Where a line of the records contains the word "This", show that line.
═══ Dataset records
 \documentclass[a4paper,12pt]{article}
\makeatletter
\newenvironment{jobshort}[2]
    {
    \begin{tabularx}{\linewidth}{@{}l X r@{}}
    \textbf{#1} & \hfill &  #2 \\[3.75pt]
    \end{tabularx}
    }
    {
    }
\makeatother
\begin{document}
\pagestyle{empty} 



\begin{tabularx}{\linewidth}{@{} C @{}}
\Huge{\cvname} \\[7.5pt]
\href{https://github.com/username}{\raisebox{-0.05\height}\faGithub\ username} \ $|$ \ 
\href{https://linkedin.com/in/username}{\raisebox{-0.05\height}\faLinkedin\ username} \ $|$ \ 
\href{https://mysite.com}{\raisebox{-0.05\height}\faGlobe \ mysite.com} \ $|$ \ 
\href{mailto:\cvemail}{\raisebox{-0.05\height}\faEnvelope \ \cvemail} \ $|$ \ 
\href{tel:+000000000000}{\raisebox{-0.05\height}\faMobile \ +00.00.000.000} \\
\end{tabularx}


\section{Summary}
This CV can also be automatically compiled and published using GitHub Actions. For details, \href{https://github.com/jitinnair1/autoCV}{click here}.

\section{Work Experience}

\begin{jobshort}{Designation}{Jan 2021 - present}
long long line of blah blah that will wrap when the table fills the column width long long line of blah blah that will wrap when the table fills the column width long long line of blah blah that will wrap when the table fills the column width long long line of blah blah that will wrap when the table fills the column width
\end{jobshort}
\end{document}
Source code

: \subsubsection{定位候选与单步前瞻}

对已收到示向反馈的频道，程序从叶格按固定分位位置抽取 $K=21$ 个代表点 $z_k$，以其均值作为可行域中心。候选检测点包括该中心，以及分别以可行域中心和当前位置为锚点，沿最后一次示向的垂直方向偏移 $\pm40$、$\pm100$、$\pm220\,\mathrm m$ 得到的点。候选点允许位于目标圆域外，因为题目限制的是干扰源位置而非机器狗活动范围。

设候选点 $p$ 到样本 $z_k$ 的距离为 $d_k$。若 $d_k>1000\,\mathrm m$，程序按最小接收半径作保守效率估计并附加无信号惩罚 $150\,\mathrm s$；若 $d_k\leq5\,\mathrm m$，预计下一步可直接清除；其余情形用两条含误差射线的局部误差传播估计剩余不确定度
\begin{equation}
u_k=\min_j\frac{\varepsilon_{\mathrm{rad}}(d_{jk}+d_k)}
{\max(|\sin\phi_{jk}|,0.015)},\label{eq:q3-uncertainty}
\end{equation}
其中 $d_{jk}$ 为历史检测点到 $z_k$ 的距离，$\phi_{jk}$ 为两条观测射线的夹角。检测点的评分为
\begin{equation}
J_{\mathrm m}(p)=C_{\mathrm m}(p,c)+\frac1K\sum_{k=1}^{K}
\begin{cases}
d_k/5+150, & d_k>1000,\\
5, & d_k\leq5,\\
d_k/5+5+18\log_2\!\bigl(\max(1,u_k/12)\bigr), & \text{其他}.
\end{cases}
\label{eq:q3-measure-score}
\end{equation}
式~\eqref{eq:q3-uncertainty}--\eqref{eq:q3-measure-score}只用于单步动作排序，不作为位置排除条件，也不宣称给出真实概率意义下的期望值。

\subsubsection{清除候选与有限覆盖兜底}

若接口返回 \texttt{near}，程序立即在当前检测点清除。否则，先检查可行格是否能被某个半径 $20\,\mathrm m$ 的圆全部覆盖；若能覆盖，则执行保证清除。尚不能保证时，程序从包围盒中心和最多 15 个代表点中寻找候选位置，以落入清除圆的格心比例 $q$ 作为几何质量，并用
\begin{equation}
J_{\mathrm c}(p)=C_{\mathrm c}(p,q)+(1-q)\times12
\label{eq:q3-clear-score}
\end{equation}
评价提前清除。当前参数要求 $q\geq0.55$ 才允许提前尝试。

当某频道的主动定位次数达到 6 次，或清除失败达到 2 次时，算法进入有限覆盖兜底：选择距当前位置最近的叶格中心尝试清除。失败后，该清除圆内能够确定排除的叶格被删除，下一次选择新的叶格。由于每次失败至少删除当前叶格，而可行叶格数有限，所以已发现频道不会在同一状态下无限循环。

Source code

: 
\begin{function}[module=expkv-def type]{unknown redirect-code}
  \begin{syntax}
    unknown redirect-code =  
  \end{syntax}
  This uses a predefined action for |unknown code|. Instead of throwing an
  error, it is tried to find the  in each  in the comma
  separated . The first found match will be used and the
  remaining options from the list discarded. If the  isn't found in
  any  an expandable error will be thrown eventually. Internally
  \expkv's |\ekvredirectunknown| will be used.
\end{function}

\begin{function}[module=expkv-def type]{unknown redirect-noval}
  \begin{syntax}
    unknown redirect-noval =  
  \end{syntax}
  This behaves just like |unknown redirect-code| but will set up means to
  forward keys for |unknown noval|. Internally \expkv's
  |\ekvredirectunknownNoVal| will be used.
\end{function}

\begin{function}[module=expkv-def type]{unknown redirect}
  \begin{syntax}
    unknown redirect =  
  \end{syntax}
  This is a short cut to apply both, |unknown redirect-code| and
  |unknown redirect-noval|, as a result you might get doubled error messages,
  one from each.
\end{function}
══════
Exercise response:
This CV can also be automatically compiled and published using GitHub Actions. For details, \href{https://github.com/jitinnair1/autoCV}{click here}.
  This uses a predefined action for |unknown code|. Instead of throwing an
  This behaves just like |unknown redirect-code| but will set up means to
  This is a short cut to apply both, |unknown redirect-code| and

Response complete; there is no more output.